** Opening Available records block **

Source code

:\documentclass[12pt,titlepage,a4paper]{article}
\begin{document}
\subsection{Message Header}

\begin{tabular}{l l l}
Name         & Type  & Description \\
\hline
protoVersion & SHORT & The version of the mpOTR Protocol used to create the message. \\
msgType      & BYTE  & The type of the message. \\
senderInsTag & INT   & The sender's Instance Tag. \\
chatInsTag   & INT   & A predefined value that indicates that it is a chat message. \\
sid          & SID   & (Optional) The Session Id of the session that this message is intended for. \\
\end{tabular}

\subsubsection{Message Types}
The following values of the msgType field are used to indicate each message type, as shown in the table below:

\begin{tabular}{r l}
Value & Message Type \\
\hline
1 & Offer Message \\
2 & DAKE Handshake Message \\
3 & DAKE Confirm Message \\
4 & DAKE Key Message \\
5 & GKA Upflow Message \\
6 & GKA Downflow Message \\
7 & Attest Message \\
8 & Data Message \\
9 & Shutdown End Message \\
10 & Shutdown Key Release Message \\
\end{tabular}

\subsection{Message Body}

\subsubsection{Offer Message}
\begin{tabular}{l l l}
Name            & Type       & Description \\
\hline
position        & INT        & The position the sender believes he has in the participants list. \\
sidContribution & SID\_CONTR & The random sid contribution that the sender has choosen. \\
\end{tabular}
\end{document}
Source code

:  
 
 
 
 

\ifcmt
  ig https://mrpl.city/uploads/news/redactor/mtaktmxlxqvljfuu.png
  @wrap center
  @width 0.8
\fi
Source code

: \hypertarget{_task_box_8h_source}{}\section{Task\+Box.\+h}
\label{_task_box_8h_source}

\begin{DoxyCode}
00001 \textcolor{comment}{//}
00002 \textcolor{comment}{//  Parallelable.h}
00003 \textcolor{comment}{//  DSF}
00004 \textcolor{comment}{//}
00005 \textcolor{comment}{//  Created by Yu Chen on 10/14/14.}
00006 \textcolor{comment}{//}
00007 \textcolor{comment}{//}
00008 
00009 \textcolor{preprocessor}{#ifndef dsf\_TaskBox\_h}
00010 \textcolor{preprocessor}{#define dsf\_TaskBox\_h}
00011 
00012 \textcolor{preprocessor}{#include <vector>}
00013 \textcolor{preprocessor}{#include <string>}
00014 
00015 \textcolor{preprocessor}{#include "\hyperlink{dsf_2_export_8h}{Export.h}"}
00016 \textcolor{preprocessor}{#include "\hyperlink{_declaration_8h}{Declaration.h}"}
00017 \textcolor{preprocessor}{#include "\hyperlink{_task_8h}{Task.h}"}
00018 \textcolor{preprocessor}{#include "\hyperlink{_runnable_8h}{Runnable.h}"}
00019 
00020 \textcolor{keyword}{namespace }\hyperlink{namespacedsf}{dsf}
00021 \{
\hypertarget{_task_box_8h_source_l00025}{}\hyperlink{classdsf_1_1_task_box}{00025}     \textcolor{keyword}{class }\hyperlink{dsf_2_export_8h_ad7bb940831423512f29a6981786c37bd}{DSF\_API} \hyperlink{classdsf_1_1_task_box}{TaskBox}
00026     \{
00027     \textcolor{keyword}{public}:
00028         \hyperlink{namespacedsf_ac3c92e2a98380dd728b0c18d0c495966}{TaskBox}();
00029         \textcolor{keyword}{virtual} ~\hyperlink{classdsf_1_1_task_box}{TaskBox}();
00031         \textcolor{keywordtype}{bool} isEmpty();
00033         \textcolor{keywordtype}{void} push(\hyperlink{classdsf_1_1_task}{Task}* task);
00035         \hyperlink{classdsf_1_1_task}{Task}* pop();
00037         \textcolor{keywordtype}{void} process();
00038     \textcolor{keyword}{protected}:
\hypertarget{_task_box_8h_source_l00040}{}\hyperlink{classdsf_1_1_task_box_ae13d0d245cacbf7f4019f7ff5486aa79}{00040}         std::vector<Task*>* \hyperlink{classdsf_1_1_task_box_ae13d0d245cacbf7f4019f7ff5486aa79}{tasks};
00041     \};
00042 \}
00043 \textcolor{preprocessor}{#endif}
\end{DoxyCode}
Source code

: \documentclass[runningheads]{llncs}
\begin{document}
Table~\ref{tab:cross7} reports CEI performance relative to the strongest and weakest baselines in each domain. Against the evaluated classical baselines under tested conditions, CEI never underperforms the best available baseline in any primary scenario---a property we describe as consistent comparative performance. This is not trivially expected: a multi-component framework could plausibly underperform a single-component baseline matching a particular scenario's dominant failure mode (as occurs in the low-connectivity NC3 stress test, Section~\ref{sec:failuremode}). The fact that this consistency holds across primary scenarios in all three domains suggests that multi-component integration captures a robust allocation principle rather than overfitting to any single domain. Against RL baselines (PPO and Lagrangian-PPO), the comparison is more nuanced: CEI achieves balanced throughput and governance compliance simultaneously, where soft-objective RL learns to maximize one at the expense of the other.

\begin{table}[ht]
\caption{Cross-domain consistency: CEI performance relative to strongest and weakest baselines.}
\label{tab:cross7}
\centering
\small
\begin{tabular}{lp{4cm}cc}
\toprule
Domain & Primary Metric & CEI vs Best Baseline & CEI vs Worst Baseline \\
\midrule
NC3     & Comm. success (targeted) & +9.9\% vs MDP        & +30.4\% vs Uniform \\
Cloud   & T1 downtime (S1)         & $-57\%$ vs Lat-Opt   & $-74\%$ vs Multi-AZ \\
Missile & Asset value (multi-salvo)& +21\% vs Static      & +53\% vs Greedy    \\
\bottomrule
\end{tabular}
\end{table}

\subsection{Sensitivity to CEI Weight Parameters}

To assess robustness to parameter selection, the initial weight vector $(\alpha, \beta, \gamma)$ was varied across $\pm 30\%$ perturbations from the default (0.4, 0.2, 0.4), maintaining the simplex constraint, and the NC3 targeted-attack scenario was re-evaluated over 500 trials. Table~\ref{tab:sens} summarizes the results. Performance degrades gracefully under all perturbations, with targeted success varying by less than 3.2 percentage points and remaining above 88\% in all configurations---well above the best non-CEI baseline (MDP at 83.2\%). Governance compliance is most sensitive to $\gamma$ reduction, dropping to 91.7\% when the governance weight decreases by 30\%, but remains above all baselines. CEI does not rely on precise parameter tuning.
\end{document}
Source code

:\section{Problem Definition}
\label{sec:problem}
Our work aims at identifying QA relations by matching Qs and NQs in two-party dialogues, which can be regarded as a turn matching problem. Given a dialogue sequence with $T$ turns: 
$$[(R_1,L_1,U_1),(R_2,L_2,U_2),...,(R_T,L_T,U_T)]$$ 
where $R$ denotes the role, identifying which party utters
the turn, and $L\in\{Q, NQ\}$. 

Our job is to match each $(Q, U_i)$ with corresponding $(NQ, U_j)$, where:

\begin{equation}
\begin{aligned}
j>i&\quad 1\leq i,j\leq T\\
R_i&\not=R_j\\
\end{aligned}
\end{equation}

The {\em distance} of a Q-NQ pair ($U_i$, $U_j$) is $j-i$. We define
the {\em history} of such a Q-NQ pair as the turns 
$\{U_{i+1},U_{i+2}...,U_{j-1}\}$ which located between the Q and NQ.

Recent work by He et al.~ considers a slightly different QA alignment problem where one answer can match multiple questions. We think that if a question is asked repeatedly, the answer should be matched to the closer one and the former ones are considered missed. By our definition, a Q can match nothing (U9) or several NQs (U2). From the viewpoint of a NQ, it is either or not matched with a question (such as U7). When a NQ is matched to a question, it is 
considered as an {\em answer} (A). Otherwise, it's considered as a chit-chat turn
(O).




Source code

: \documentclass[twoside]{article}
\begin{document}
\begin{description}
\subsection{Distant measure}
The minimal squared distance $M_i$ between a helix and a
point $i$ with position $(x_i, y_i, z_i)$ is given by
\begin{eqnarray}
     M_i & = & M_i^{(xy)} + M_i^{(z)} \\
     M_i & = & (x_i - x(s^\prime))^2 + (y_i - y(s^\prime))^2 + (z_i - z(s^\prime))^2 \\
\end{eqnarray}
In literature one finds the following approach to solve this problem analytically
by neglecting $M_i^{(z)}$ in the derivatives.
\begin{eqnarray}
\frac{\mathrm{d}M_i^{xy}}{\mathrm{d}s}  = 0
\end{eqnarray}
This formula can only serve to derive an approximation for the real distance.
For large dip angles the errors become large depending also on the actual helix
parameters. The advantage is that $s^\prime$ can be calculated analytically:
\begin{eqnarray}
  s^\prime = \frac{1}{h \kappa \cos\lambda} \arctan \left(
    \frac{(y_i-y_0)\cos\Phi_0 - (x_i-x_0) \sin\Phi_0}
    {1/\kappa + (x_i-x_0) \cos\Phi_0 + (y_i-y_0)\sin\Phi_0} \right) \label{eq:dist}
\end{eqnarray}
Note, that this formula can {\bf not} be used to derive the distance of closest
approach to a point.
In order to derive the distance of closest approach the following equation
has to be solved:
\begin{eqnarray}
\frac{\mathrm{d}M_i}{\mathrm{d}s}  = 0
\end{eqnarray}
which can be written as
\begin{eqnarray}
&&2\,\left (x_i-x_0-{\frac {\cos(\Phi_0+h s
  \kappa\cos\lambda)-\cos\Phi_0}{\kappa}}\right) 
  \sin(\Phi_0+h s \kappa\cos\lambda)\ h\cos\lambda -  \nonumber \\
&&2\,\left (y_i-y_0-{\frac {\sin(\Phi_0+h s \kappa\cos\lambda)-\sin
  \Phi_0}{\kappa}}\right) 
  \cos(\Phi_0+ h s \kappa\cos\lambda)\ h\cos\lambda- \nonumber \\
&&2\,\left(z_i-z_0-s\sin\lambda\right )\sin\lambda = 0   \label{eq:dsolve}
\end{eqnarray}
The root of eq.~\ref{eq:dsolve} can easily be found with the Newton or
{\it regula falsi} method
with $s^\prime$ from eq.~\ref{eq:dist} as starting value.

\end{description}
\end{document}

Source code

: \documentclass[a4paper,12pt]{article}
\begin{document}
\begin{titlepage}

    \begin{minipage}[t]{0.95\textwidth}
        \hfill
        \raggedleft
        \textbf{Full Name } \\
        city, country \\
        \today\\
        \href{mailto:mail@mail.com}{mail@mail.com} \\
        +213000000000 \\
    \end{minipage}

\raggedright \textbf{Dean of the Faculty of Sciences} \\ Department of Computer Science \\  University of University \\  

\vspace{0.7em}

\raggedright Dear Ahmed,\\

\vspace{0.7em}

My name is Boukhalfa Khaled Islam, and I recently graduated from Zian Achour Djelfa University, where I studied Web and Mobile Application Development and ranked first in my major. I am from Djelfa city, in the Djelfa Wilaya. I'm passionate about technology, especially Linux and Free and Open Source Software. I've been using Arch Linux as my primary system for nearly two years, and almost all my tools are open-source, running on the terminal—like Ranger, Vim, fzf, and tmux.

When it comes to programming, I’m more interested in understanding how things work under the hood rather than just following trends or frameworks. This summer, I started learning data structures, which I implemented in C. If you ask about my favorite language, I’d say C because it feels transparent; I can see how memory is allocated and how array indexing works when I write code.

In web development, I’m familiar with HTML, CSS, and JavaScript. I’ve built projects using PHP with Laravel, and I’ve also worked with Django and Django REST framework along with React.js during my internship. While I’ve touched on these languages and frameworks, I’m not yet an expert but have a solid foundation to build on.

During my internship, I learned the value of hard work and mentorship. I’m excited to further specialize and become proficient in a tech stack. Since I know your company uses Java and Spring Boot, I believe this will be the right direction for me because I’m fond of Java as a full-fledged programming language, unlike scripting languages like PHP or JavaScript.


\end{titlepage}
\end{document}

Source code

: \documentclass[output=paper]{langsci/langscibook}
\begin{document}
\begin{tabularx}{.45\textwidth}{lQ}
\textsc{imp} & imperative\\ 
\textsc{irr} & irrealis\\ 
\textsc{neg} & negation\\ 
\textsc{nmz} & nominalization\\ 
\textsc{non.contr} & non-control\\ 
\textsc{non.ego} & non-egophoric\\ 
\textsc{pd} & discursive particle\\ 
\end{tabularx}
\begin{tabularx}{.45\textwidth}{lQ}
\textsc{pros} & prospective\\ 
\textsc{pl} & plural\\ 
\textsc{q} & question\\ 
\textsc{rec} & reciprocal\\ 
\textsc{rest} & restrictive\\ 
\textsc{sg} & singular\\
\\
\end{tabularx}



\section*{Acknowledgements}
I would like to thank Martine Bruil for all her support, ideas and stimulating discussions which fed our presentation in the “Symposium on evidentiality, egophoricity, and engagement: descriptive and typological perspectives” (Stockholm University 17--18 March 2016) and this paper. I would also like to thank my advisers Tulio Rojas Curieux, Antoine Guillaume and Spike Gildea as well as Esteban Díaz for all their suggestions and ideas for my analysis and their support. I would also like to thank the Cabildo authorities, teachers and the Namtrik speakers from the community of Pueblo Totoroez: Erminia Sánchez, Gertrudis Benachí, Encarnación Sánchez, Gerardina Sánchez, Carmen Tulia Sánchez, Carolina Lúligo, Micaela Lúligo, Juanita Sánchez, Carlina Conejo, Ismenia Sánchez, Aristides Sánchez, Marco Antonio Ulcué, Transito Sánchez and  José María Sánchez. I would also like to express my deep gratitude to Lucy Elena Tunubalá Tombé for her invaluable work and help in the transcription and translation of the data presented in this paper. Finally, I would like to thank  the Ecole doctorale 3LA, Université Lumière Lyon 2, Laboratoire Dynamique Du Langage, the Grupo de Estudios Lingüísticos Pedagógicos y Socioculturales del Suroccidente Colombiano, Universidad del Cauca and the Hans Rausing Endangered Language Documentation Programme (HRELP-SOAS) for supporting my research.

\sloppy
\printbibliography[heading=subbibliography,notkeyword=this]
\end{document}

** Closing Available records block **

#### [Exercise requirements]
Pull out all lines of the data with the string "weakest".

#### [Solution below]
Table~\ref{tab:cross7} reports CEI performance relative to the strongest and weakest baselines in each domain. Against the evaluated classical baselines under tested conditions, CEI never underperforms the best available baseline in any primary scenario---a property we describe as consistent comparative performance. This is not trivially expected: a multi-component framework could plausibly underperform a single-component baseline matching a particular scenario's dominant failure mode (as occurs in the low-connectivity NC3 stress test, Section~\ref{sec:failuremode}). The fact that this consistency holds across primary scenarios in all three domains suggests that multi-component integration captures a robust allocation principle rather than overfitting to any single domain. Against RL baselines (PPO and Lagrangian-PPO), the comparison is more nuanced: CEI achieves balanced throughput and governance compliance simultaneously, where soft-objective RL learns to maximize one at the expense of the other.
\caption{Cross-domain consistency: CEI performance relative to strongest and weakest baselines.}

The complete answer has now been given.